WORK TO COMPLETE: Return every line of the records, exact and in full, until you have returned the line with "To configure Azure", and include none of the pictures.

++++

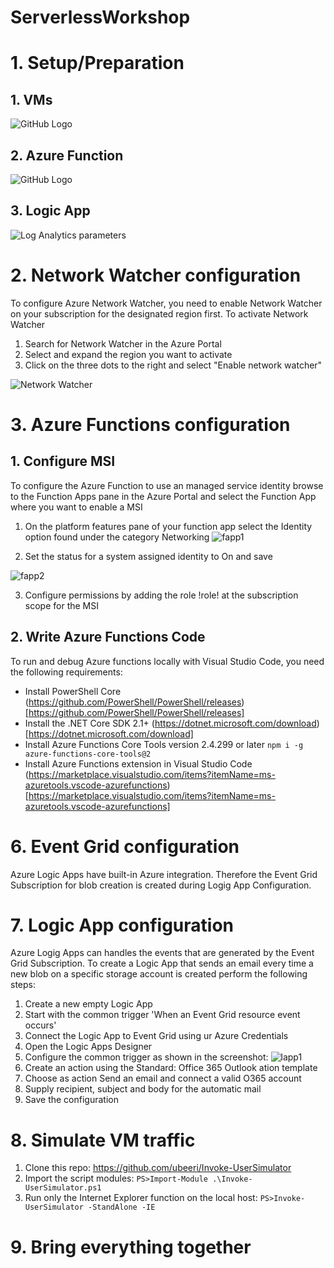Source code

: # ServerlessWorkshop

# 1. Setup/Preparation
## 1. VMs
![GitHub Logo](/images/logo.png)
## 2. Azure Function
![GitHub Logo](/images/logo.png)
## 3. Logic App
![Log Analytics parameters](/images/ServerlessWorkshop-0000.jpg)
# 2. Network Watcher configuration

To configure Azure Network Watcher, you need to enable Network Watcher on your subscription for the designated region first.
To activate Network Watcher
1. Search for Network Watcher in the Azure Portal
2. Select and expand the region you want to activate
3. Click on the three dots to the right and select "Enable network watcher"

![Network Watcher](/images/ServerlessWorkshop-0002.jpg) 

# 3. Azure Functions configuration
## 1. Configure MSI

To configure the Azure Function to use an managed service identity browse to the Function Apps pane in the Azure Portal and select the Function App where you want to enable a MSI
1. On the platform features pane of your function app select the Identity option found under the category Networking
![fapp1](/images/ServerlessWorkshop-0012.jpg) 

2. Set the status for a system assigned identity to On and save

![fapp2](/images/ServerlessWorkshop-0013.jpg) 

3. Configure permissions by adding the role !role! at the subscription scope for the MSI

## 2. Write Azure Functions Code

To run and debug Azure functions locally with Visual Studio Code, you need the following requirements:
- Install PowerShell Core (https://github.com/PowerShell/PowerShell/releases)[https://github.com/PowerShell/PowerShell/releases]
- Install the .NET Core SDK 2.1+ (https://dotnet.microsoft.com/download)[https://dotnet.microsoft.com/download]
- Install Azure Functions Core Tools version 2.4.299 or later `npm i -g azure-functions-core-tools@2`
- Install Azure Functions extension in Visual Studio Code (https://marketplace.visualstudio.com/items?itemName=ms-azuretools.vscode-azurefunctions)[https://marketplace.visualstudio.com/items?itemName=ms-azuretools.vscode-azurefunctions]

# 6. Event Grid configuration
Azure Logic Apps have built-in Azure integration. Therefore the Event Grid Subscription for blob creation is created during Logig App Configuration.

# 7. Logic App configuration
Azure Logig Apps can handles the events that are generated by the Event Grid Subscription. To create a Logic App that sends an email every time a new blob on a specific storage account is created perform the following steps:

1. Create a new empty Logic App
2. Start with the common trigger 'When an Event Grid resource event occurs'
3. Connect the Logic App to Event Grid using ur Azure Credentials
4. Open the Logic Apps Designer
5. Configure the common trigger as shown in the screenshot:
![lapp1](/images/ServerlessWorkshop-0011.jpg)
6. Create an action using the Standard: Office 365 Outlook ation template
7. Choose as action Send an email and connect a valid O365 account
8. Supply recipient, subject and body for the automatic mail
9. Save the configuration

# 8. Simulate VM traffic
1. Clone this repo: https://github.com/ubeeri/Invoke-UserSimulator
2. Import the script modules:
`PS>Import-Module .\Invoke-UserSimulator.ps1`
3. Run only the Internet Explorer function on the local host:
`PS>Invoke-UserSimulator -StandAlone -IE`
# 9. Bring everything together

++++

TASK RESULT:
Source code

: # ServerlessWorkshop

# 1. Setup/Preparation
## 1. VMs
![GitHub Logo](/images/logo.png)
## 2. Azure Function
![GitHub Logo](/images/logo.png)
## 3. Logic App
![Log Analytics parameters](/images/ServerlessWorkshop-0000.jpg)
# 2. Network Watcher configuration

To configure Azure Network Watcher, you need to enable Network Watcher on your subscription for the designated region first.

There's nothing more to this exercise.